PROBLEM STATEMENT: Among the entries below, find each line holding "Content" and return it.

** Opening TASK INPUT block **

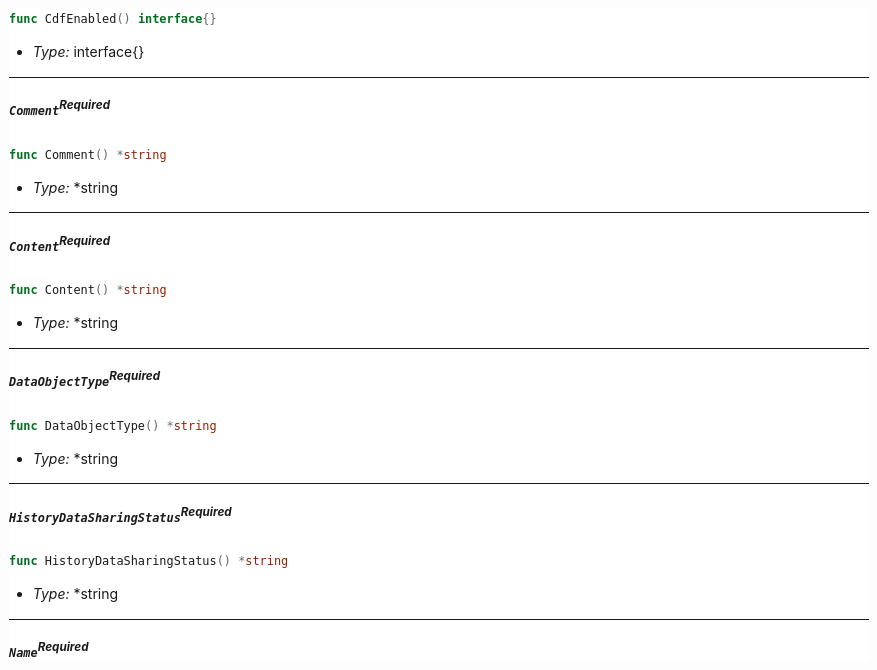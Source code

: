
 ```go
func CdfEnabled() interface{}
```

- *Type:* interface{}

---

##### `Comment`<sup>Required</sup> <a name="Comment" id="@cdktf/provider-databricks.sharePluginframework.SharePluginframeworkObjectOutputReference.property.comment"></a>

```go
func Comment() *string
```

- *Type:* *string

---

##### `Content`<sup>Required</sup> <a name="Content" id="@cdktf/provider-databricks.sharePluginframework.SharePluginframeworkObjectOutputReference.property.content"></a>

```go
func Content() *string
```

- *Type:* *string

---

##### `DataObjectType`<sup>Required</sup> <a name="DataObjectType" id="@cdktf/provider-databricks.sharePluginframework.SharePluginframeworkObjectOutputReference.property.dataObjectType"></a>

```go
func DataObjectType() *string
```

- *Type:* *string

---

##### `HistoryDataSharingStatus`<sup>Required</sup> <a name="HistoryDataSharingStatus" id="@cdktf/provider-databricks.sharePluginframework.SharePluginframeworkObjectOutputReference.property.historyDataSharingStatus"></a>

```go
func HistoryDataSharingStatus() *string
```

- *Type:* *string

---

##### `Name`<sup>Required</sup> <a name="Name" id="@cdktf/provider-databricks.sharePluginframework.SharePluginframeworkObjectOutputReference.property.name"></a>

** Closing TASK INPUT block **

EXPECTED ANSWER:
##### `Content`<sup>Required</sup> <a name="Content" id="@cdktf/provider-databricks.sharePluginframework.SharePluginframeworkObjectOutputReference.property.content"></a>
func Content() *string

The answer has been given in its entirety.